Medical Physics Graduate Program, Duke Kunshan University, Kunshan, Jiangsu 215316, People's Republic of China.
Department of Radiation Oncology, Duke University, Durham, NC, 27710, United States of America.
Phys Med Biol. 2023 Sep 13;68(18). doi: 10.1088/1361-6560/acf10d.
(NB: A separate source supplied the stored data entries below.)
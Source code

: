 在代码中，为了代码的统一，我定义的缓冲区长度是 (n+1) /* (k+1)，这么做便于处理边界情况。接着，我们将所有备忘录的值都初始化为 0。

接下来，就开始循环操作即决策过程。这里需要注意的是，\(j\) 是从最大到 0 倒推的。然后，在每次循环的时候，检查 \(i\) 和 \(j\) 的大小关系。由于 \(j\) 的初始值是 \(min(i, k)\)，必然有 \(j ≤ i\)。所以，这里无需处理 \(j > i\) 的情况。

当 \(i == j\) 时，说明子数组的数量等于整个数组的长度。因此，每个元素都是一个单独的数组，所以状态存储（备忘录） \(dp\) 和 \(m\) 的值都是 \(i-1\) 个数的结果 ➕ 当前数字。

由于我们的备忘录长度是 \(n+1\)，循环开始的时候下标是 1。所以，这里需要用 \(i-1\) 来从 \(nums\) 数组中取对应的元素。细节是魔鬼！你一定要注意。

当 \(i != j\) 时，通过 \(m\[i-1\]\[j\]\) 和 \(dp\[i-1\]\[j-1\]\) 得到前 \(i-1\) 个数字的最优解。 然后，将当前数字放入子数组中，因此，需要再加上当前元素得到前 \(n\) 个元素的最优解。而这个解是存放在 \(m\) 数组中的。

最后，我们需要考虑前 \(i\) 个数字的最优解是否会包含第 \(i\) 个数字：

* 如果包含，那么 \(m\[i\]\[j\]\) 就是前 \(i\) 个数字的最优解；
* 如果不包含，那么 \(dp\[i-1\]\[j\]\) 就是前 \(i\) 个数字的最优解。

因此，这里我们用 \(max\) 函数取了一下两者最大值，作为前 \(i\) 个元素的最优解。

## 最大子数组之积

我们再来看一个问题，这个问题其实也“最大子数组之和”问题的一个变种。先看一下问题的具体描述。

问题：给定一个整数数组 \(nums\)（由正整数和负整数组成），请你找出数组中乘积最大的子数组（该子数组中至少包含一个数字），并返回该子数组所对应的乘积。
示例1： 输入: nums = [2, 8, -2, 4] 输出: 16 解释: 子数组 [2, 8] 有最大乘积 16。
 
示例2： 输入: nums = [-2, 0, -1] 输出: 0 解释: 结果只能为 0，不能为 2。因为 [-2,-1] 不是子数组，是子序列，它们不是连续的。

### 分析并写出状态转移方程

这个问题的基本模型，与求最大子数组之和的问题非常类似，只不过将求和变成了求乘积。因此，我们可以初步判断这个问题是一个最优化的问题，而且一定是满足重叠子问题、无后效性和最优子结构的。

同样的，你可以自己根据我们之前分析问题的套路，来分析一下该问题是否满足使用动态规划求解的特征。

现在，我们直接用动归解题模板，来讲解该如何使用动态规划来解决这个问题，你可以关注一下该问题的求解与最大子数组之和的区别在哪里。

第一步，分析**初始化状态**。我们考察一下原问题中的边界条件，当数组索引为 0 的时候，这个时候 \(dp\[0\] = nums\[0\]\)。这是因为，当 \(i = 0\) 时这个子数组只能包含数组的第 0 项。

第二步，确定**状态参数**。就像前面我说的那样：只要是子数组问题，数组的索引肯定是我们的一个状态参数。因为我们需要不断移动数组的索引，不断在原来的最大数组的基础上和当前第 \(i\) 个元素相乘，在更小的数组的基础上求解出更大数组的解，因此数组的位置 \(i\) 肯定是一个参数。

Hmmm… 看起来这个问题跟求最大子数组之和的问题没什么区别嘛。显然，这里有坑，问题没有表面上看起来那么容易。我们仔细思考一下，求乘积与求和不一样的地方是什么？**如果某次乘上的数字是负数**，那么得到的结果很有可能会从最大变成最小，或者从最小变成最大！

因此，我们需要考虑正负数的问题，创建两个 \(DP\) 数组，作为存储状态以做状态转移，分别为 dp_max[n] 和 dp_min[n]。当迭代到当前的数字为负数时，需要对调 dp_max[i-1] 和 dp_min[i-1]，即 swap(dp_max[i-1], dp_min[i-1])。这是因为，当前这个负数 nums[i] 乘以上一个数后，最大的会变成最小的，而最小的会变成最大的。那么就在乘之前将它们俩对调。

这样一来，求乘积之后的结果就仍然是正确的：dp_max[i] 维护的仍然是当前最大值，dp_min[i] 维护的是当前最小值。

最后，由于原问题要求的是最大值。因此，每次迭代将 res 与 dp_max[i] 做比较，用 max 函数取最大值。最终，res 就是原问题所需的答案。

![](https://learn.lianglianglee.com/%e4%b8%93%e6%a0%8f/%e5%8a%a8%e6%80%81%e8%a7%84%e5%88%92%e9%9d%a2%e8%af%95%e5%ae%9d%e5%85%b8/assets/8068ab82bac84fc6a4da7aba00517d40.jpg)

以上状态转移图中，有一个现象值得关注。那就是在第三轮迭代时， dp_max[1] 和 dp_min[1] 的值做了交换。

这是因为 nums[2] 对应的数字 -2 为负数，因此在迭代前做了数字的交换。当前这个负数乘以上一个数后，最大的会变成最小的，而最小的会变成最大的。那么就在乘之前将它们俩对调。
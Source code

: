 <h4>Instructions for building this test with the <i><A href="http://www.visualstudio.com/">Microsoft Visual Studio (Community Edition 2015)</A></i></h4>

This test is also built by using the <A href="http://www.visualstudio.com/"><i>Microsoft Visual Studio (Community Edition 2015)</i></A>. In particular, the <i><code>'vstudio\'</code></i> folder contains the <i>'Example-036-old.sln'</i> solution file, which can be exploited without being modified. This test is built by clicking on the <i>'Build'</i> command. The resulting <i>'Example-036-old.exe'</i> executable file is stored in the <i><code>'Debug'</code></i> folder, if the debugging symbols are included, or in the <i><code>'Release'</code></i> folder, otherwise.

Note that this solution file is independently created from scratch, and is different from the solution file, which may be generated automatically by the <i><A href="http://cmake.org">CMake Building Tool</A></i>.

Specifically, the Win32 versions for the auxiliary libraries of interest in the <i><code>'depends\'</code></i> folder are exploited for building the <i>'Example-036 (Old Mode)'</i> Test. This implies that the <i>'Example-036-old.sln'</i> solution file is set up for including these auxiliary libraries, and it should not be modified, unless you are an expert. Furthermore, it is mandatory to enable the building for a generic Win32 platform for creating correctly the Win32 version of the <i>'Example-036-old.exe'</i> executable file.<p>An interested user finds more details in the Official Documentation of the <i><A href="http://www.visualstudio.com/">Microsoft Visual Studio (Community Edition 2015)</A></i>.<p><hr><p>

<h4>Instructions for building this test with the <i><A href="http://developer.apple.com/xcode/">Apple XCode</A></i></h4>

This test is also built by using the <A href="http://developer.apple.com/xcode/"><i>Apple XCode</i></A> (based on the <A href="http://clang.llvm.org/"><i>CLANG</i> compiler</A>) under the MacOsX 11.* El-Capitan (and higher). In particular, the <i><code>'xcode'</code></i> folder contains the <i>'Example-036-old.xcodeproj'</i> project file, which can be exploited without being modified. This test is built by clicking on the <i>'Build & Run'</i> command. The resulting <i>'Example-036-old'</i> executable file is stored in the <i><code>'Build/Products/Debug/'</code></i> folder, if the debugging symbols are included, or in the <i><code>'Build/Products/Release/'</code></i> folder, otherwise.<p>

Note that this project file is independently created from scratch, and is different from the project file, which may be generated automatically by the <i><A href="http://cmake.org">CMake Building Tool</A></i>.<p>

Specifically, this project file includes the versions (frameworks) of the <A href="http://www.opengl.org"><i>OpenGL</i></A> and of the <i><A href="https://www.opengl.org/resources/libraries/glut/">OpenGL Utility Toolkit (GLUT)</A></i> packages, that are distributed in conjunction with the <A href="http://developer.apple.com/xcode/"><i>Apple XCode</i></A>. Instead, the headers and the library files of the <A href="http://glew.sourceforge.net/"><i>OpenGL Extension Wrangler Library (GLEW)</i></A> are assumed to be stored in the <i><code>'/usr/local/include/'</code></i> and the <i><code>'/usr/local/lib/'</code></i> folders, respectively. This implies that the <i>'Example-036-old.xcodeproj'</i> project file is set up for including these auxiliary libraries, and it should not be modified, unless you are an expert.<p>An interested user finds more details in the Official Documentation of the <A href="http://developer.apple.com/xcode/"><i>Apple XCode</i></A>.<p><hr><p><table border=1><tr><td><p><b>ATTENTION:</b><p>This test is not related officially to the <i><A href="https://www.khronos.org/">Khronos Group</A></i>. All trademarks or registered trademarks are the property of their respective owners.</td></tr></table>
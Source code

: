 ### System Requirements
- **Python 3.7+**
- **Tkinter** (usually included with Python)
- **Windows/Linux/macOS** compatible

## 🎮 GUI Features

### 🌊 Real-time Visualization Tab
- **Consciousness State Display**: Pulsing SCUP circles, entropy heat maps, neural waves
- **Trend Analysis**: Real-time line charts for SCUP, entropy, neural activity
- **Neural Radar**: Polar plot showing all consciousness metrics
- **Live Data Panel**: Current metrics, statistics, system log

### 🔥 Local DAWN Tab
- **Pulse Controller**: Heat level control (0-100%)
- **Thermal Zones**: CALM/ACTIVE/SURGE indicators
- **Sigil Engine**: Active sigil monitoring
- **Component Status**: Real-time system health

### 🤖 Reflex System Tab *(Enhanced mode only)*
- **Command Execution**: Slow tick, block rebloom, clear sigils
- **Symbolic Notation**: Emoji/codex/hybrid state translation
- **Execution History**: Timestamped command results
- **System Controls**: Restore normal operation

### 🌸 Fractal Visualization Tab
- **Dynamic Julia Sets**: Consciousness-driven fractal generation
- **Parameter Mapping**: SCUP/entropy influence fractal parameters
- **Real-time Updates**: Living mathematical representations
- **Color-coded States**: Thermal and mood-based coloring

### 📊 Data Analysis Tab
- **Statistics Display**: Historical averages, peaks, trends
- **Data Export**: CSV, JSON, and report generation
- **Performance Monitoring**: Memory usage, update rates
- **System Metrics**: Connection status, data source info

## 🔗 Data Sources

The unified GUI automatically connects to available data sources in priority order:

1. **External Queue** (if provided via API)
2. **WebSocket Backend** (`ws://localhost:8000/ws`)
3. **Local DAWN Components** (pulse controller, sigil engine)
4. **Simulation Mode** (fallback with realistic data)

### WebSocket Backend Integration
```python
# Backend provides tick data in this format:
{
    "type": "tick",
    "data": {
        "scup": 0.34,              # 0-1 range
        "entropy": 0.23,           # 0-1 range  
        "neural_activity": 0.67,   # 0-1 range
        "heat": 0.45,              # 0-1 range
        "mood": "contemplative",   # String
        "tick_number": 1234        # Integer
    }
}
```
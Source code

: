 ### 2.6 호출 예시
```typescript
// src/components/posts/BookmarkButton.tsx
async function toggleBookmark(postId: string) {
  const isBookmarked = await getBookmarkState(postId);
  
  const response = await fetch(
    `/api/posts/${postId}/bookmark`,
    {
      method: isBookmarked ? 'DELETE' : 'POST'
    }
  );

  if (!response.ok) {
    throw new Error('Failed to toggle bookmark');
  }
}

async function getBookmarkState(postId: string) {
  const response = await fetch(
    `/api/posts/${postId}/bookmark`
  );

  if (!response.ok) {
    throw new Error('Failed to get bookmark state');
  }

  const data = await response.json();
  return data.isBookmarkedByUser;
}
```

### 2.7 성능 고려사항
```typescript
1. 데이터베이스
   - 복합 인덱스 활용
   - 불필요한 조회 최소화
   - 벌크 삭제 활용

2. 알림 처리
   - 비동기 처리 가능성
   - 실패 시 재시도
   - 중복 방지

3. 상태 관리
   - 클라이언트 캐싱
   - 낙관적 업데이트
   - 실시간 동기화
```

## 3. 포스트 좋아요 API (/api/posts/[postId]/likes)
To develop a deep ensemble learning (DEL) model with radiomics spatial encoding execution for improved glioma segmentation accuracy using multi-parametric magnetic resonance imaging (mp-MRI).This model was developed using 369 glioma patients with a four-modality mp-MRI protocol: T1, contrast-enhanced T1 (T1-Ce), T2, and FLAIR. In each modality volume, a 3D sliding kernel was implemented across the brain to capture image heterogeneity: 56 radiomic features were extracted within the kernel, resulting in a fourth-order tensor. Each radiomic feature can then be encoded as a 3D image volume, namely a radiomic feature map (RFM). For each patient, all RFMs extracted from all four modalities were processed using principal component analysis for dimension reduction, and the first four principal components (PCs) were selected. Next, a DEL model comprised of four U-Net sub-models was trained for the segmentation of a region-of-interest: each sub-model utilizes the mp-MRI and one of the four PCs as a five-channel input for 2D execution. Last, four softmax probability results given by the DEL model were superimposed and binarized using Otsu's method as the segmentation results. Three DEL models were trained to segment the enhancing tumor (ET), tumor core (TC), and whole tumor (WT), respectively. The segmentation results given by the proposed ensemble were compared to the mp-MRI-only U-Net results.All three radiomics-incorporated DEL models were successfully implemented: compared to the mp-MRI-only U-net results, the dice coefficients of ET (0.777 → 0.817), TC (0.742 → 0.757), and WT (0.823 → 0.854) demonstrated improvement. The accuracy, sensitivity, and specificity results demonstrated similar patterns.The adopted radiomics spatial encoding execution enriches the image heterogeneity information that leads to the successful demonstration of the proposed DEL model, which offers a new tool for mp-MRI-based medical image segmentation.
为了提高基于多参数磁共振成像(mp-MRI)的脑胶质瘤分割精度,开发了一种具有放射组学空间编码执行功能的深度集成学习(DEL)模型。该模型使用 369 名具有四模态 mp-MRI 方案(T1、对比增强 T1(T1-Ce)、T2 和 FLAIR)的脑胶质瘤患者进行开发。在每个模态体积中,通过大脑实现了 3D 滑动核,以捕获图像异质性:在核内提取了 56 个放射组学特征,产生了四阶张量。然后可以将每个放射组学特征编码为 3D 图像体积,即放射组学特征图(RFM)。对于每个患者,从所有四个模态中提取的所有 RFMs 都使用主成分分析进行降维处理,并选择前四个主成分(PCs)。接下来,使用四个 U-Net 子模型组成的 DEL 模型对感兴趣区域进行分割:每个子模型使用 mp-MRI 和四个 PC 之一作为五个通道输入进行 2D 执行。最后,DEL 模型给出的四个 softmax 概率结果通过 Otsu 方法进行叠加和二值化作为分割结果。三个 DEL 模型分别用于分割增强肿瘤(ET)、肿瘤核心(TC)和全肿瘤(WT)。与仅基于 mp-MRI 的 U-Net 结果相比,所提出的集合给出的分割结果。所有三个包含放射组学的 DEL 模型都成功实施:与仅基于 mp-MRI 的 U-Net 结果相比,ET(0.777→0.817)、TC(0.742→0.757)和 WT(0.823→0.854)的骰子系数有所提高。准确性、敏感性和特异性结果表现出相似的模式。所采用的放射组学空间编码执行丰富了图像异质性信息,这导致了所提出的 DEL 模型的成功演示,为基于 mp-MRI 的医学图像分割提供了新工具。